*** INPUT MATERIAL

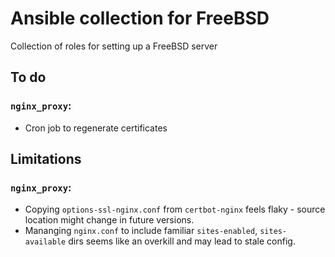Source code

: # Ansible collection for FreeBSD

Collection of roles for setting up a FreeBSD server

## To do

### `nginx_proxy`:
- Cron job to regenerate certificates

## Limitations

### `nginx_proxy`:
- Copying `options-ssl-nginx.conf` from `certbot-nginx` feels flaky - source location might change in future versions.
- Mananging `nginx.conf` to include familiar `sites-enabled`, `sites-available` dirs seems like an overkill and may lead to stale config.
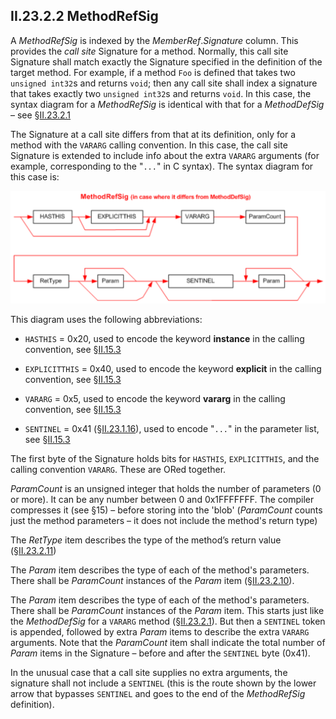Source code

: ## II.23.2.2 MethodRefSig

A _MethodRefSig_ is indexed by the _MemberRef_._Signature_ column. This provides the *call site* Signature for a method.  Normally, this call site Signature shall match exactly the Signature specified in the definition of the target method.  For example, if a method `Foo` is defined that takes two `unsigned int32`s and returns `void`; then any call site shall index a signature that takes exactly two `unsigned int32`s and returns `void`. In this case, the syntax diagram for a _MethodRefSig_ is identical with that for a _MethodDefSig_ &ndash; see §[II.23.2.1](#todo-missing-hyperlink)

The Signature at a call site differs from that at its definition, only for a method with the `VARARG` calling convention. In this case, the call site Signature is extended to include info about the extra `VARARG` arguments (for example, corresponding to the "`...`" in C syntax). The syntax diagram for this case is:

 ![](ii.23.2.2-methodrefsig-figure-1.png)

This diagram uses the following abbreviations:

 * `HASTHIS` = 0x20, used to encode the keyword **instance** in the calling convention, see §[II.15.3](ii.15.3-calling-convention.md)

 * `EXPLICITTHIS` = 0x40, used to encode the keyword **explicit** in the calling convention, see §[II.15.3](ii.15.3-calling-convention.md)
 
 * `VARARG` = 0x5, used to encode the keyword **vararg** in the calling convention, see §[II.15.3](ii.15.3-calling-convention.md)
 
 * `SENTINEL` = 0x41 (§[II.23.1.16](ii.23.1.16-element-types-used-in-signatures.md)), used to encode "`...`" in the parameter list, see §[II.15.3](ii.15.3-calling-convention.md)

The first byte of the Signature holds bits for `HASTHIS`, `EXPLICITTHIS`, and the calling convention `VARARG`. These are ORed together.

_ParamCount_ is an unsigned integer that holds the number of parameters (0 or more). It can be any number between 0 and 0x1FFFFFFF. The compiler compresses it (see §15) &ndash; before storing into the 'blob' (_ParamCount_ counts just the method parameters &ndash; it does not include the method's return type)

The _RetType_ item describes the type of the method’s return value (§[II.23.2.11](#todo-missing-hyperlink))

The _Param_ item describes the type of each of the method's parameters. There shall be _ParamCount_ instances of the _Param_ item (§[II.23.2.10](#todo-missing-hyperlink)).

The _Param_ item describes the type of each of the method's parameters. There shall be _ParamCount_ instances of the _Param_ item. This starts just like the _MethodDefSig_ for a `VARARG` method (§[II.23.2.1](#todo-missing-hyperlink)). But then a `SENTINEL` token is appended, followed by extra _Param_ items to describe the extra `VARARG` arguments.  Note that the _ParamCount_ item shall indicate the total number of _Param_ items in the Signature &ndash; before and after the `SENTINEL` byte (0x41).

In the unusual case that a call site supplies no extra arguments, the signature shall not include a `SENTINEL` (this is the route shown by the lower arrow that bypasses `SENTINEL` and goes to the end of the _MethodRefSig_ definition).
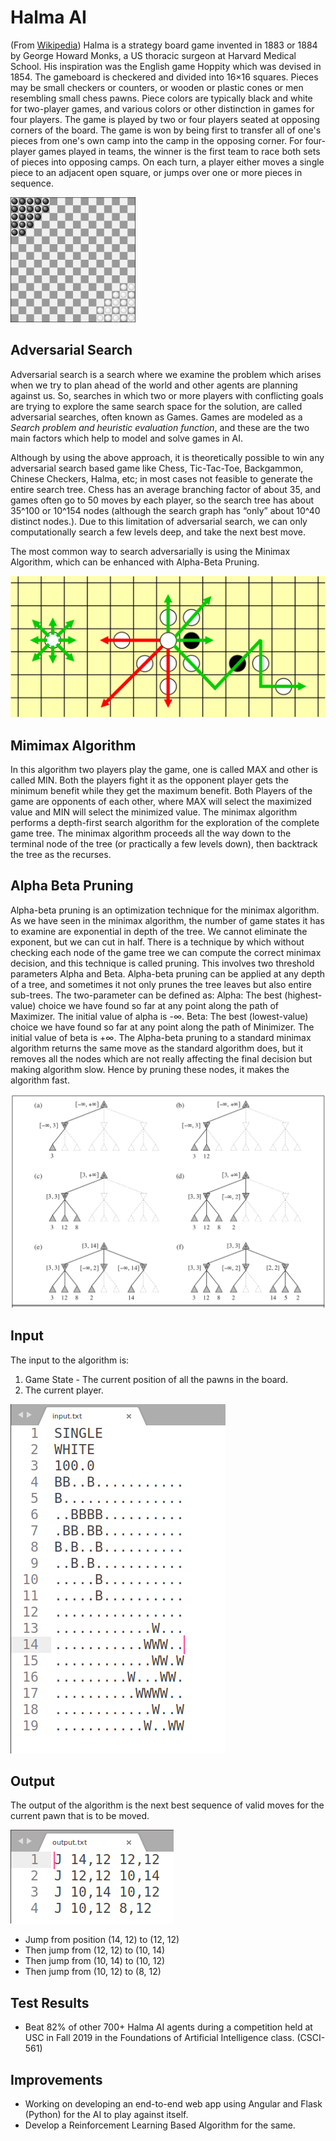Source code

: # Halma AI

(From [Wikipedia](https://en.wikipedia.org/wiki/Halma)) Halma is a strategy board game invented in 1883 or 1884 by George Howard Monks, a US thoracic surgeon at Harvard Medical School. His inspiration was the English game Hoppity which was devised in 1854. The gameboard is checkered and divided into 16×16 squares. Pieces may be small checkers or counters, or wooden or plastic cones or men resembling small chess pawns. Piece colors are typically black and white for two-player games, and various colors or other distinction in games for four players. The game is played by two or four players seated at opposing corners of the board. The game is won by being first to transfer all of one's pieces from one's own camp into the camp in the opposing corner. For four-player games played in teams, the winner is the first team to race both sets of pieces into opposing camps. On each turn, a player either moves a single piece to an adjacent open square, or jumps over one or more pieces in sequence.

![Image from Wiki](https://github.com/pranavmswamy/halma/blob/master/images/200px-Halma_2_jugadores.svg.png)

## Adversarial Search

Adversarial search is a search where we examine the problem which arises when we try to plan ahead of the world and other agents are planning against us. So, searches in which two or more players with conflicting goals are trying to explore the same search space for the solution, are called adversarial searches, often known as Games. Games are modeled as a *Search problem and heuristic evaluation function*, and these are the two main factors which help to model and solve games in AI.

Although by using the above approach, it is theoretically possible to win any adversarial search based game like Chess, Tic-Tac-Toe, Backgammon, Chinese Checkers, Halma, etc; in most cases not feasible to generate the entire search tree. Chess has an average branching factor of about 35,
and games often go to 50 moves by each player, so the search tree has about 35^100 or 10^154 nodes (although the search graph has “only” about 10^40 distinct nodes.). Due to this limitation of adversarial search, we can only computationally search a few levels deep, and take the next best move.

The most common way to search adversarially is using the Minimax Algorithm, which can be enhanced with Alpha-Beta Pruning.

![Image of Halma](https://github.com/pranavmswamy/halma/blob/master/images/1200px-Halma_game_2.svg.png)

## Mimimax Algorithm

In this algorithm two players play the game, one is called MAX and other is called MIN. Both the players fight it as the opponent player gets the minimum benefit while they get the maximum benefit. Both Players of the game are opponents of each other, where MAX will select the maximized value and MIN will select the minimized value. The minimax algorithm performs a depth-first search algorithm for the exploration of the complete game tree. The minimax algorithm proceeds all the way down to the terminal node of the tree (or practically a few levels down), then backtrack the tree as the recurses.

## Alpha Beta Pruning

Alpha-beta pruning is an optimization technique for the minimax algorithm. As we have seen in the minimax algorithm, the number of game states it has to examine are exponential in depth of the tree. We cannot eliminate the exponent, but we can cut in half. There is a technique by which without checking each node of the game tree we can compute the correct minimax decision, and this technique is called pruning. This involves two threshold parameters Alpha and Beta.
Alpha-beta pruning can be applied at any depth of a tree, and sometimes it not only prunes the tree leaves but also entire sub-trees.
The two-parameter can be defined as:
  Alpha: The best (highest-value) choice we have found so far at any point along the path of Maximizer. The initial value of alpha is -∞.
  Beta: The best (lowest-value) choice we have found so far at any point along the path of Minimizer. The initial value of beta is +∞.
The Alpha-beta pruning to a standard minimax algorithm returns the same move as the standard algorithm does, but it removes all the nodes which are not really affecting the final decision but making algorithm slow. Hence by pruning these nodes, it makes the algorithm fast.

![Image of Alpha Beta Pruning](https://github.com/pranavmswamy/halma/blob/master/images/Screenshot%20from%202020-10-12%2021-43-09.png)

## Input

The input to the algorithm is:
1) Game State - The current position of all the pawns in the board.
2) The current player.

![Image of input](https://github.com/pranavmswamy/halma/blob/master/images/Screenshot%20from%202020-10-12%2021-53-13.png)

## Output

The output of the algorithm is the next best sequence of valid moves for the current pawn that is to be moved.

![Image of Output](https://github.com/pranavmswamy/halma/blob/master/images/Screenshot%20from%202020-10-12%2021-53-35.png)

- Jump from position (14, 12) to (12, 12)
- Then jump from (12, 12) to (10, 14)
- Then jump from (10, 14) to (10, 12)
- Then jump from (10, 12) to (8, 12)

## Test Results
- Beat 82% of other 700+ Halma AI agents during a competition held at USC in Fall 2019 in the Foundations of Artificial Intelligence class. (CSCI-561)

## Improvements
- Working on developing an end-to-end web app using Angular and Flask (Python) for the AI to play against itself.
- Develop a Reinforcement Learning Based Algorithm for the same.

******

Leave the pictures out and print every record exactly.

[EXERCISE SOLUTION]
Source code

: # Ansible collection for FreeBSD

Collection of roles for setting up a FreeBSD server

## To do

### `nginx_proxy`:
- Cron job to regenerate certificates

## Limitations

### `nginx_proxy`:
- Copying `options-ssl-nginx.conf` from `certbot-nginx` feels flaky - source location might change in future versions.
- Mananging `nginx.conf` to include familiar `sites-enabled`, `sites-available` dirs seems like an overkill and may lead to stale config.
Source code

: ## II.23.2.2 MethodRefSig

A _MethodRefSig_ is indexed by the _MemberRef_._Signature_ column. This provides the *call site* Signature for a method.  Normally, this call site Signature shall match exactly the Signature specified in the definition of the target method.  For example, if a method `Foo` is defined that takes two `unsigned int32`s and returns `void`; then any call site shall index a signature that takes exactly two `unsigned int32`s and returns `void`. In this case, the syntax diagram for a _MethodRefSig_ is identical with that for a _MethodDefSig_ &ndash; see §[II.23.2.1](#todo-missing-hyperlink)

The Signature at a call site differs from that at its definition, only for a method with the `VARARG` calling convention. In this case, the call site Signature is extended to include info about the extra `VARARG` arguments (for example, corresponding to the "`...`" in C syntax). The syntax diagram for this case is:

 ![](ii.23.2.2-methodrefsig-figure-1.png)

This diagram uses the following abbreviations:

 * `HASTHIS` = 0x20, used to encode the keyword **instance** in the calling convention, see §[II.15.3](ii.15.3-calling-convention.md)

 * `EXPLICITTHIS` = 0x40, used to encode the keyword **explicit** in the calling convention, see §[II.15.3](ii.15.3-calling-convention.md)
 
 * `VARARG` = 0x5, used to encode the keyword **vararg** in the calling convention, see §[II.15.3](ii.15.3-calling-convention.md)
 
 * `SENTINEL` = 0x41 (§[II.23.1.16](ii.23.1.16-element-types-used-in-signatures.md)), used to encode "`...`" in the parameter list, see §[II.15.3](ii.15.3-calling-convention.md)

The first byte of the Signature holds bits for `HASTHIS`, `EXPLICITTHIS`, and the calling convention `VARARG`. These are ORed together.

_ParamCount_ is an unsigned integer that holds the number of parameters (0 or more). It can be any number between 0 and 0x1FFFFFFF. The compiler compresses it (see §15) &ndash; before storing into the 'blob' (_ParamCount_ counts just the method parameters &ndash; it does not include the method's return type)

The _RetType_ item describes the type of the method’s return value (§[II.23.2.11](#todo-missing-hyperlink))

The _Param_ item describes the type of each of the method's parameters. There shall be _ParamCount_ instances of the _Param_ item (§[II.23.2.10](#todo-missing-hyperlink)).

The _Param_ item describes the type of each of the method's parameters. There shall be _ParamCount_ instances of the _Param_ item. This starts just like the _MethodDefSig_ for a `VARARG` method (§[II.23.2.1](#todo-missing-hyperlink)). But then a `SENTINEL` token is appended, followed by extra _Param_ items to describe the extra `VARARG` arguments.  Note that the _ParamCount_ item shall indicate the total number of _Param_ items in the Signature &ndash; before and after the `SENTINEL` byte (0x41).

In the unusual case that a call site supplies no extra arguments, the signature shall not include a `SENTINEL` (this is the route shown by the lower arrow that bypasses `SENTINEL` and goes to the end of the _MethodRefSig_ definition).
Source code

: # Halma AI

(From [Wikipedia](https://en.wikipedia.org/wiki/Halma)) Halma is a strategy board game invented in 1883 or 1884 by George Howard Monks, a US thoracic surgeon at Harvard Medical School. His inspiration was the English game Hoppity which was devised in 1854. The gameboard is checkered and divided into 16×16 squares. Pieces may be small checkers or counters, or wooden or plastic cones or men resembling small chess pawns. Piece colors are typically black and white for two-player games, and various colors or other distinction in games for four players. The game is played by two or four players seated at opposing corners of the board. The game is won by being first to transfer all of one's pieces from one's own camp into the camp in the opposing corner. For four-player games played in teams, the winner is the first team to race both sets of pieces into opposing camps. On each turn, a player either moves a single piece to an adjacent open square, or jumps over one or more pieces in sequence.

![Image from Wiki](https://github.com/pranavmswamy/halma/blob/master/images/200px-Halma_2_jugadores.svg.png)

## Adversarial Search

Adversarial search is a search where we examine the problem which arises when we try to plan ahead of the world and other agents are planning against us. So, searches in which two or more players with conflicting goals are trying to explore the same search space for the solution, are called adversarial searches, often known as Games. Games are modeled as a *Search problem and heuristic evaluation function*, and these are the two main factors which help to model and solve games in AI.

Although by using the above approach, it is theoretically possible to win any adversarial search based game like Chess, Tic-Tac-Toe, Backgammon, Chinese Checkers, Halma, etc; in most cases not feasible to generate the entire search tree. Chess has an average branching factor of about 35,
and games often go to 50 moves by each player, so the search tree has about 35^100 or 10^154 nodes (although the search graph has “only” about 10^40 distinct nodes.). Due to this limitation of adversarial search, we can only computationally search a few levels deep, and take the next best move.

The most common way to search adversarially is using the Minimax Algorithm, which can be enhanced with Alpha-Beta Pruning.

![Image of Halma](https://github.com/pranavmswamy/halma/blob/master/images/1200px-Halma_game_2.svg.png)

## Mimimax Algorithm

In this algorithm two players play the game, one is called MAX and other is called MIN. Both the players fight it as the opponent player gets the minimum benefit while they get the maximum benefit. Both Players of the game are opponents of each other, where MAX will select the maximized value and MIN will select the minimized value. The minimax algorithm performs a depth-first search algorithm for the exploration of the complete game tree. The minimax algorithm proceeds all the way down to the terminal node of the tree (or practically a few levels down), then backtrack the tree as the recurses.

## Alpha Beta Pruning

Alpha-beta pruning is an optimization technique for the minimax algorithm. As we have seen in the minimax algorithm, the number of game states it has to examine are exponential in depth of the tree. We cannot eliminate the exponent, but we can cut in half. There is a technique by which without checking each node of the game tree we can compute the correct minimax decision, and this technique is called pruning. This involves two threshold parameters Alpha and Beta.
Alpha-beta pruning can be applied at any depth of a tree, and sometimes it not only prunes the tree leaves but also entire sub-trees.
The two-parameter can be defined as:
  Alpha: The best (highest-value) choice we have found so far at any point along the path of Maximizer. The initial value of alpha is -∞.
  Beta: The best (lowest-value) choice we have found so far at any point along the path of Minimizer. The initial value of beta is +∞.
The Alpha-beta pruning to a standard minimax algorithm returns the same move as the standard algorithm does, but it removes all the nodes which are not really affecting the final decision but making algorithm slow. Hence by pruning these nodes, it makes the algorithm fast.

![Image of Alpha Beta Pruning](https://github.com/pranavmswamy/halma/blob/master/images/Screenshot%20from%202020-10-12%2021-43-09.png)

## Input

The input to the algorithm is:
1) Game State - The current position of all the pawns in the board.
2) The current player.

![Image of input](https://github.com/pranavmswamy/halma/blob/master/images/Screenshot%20from%202020-10-12%2021-53-13.png)

## Output

The output of the algorithm is the next best sequence of valid moves for the current pawn that is to be moved.

![Image of Output](https://github.com/pranavmswamy/halma/blob/master/images/Screenshot%20from%202020-10-12%2021-53-35.png)

- Jump from position (14, 12) to (12, 12)
- Then jump from (12, 12) to (10, 14)
- Then jump from (10, 14) to (10, 12)
- Then jump from (10, 12) to (8, 12)

## Test Results
- Beat 82% of other 700+ Halma AI agents during a competition held at USC in Fall 2019 in the Foundations of Artificial Intelligence class. (CSCI-561)

## Improvements
- Working on developing an end-to-end web app using Angular and Flask (Python) for the AI to play against itself.
- Develop a Reinforcement Learning Based Algorithm for the same.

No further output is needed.